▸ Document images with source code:
------------------------
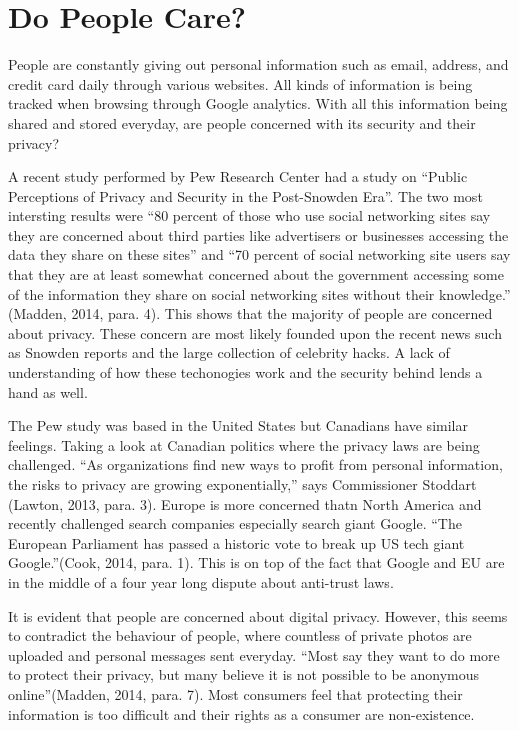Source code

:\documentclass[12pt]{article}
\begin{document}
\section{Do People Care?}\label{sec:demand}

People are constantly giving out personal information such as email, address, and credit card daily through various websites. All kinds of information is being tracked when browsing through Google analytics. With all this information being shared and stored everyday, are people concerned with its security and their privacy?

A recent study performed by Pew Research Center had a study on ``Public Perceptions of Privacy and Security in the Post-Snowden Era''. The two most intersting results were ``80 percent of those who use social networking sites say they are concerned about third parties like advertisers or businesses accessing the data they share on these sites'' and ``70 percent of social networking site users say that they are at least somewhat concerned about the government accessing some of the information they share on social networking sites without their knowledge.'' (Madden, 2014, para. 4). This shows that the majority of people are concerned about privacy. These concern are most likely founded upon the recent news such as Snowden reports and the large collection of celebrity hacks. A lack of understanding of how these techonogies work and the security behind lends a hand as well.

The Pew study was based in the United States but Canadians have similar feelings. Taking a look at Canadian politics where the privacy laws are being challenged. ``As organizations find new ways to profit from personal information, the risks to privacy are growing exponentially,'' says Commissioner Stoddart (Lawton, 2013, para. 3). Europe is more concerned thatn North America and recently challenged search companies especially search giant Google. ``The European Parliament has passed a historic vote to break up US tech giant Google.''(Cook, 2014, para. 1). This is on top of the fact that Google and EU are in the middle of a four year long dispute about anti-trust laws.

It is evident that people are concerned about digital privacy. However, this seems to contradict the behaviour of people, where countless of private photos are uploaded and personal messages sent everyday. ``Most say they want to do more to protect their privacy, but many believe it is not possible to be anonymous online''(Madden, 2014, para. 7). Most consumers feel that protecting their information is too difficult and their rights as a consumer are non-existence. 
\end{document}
------------------------
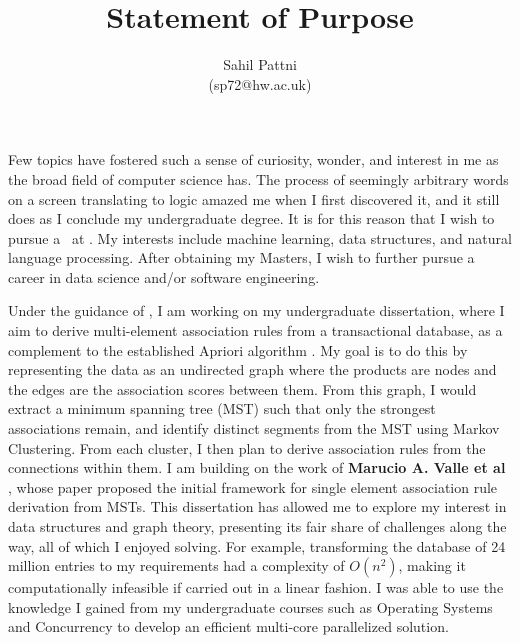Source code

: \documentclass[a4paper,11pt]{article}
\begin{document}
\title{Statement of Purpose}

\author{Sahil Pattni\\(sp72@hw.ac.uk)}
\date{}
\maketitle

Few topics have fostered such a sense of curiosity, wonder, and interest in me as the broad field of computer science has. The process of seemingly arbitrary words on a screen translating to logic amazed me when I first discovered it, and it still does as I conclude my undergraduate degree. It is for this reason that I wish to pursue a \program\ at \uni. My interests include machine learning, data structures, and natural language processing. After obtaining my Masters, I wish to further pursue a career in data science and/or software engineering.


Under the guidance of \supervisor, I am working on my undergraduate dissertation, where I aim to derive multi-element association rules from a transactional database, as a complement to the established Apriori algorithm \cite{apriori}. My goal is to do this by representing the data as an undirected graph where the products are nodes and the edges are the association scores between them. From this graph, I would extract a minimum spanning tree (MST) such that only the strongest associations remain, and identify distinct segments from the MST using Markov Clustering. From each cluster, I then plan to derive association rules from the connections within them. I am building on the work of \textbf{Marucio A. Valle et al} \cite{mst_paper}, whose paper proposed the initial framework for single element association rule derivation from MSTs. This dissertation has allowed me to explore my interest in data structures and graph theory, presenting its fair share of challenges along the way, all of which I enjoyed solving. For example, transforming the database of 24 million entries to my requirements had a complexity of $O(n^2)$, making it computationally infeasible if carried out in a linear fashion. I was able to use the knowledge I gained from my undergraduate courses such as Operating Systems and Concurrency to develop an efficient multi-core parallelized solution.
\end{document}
------------------------
▸ DESCRIPTION OF THE TASK:
Please find, in the entries above, every line where "article" occurs, and copy it.

▸ SOLUTION TO THIS PROBLEM:
:\documentclass[12pt]{article}
: \documentclass[a4paper,11pt]{article}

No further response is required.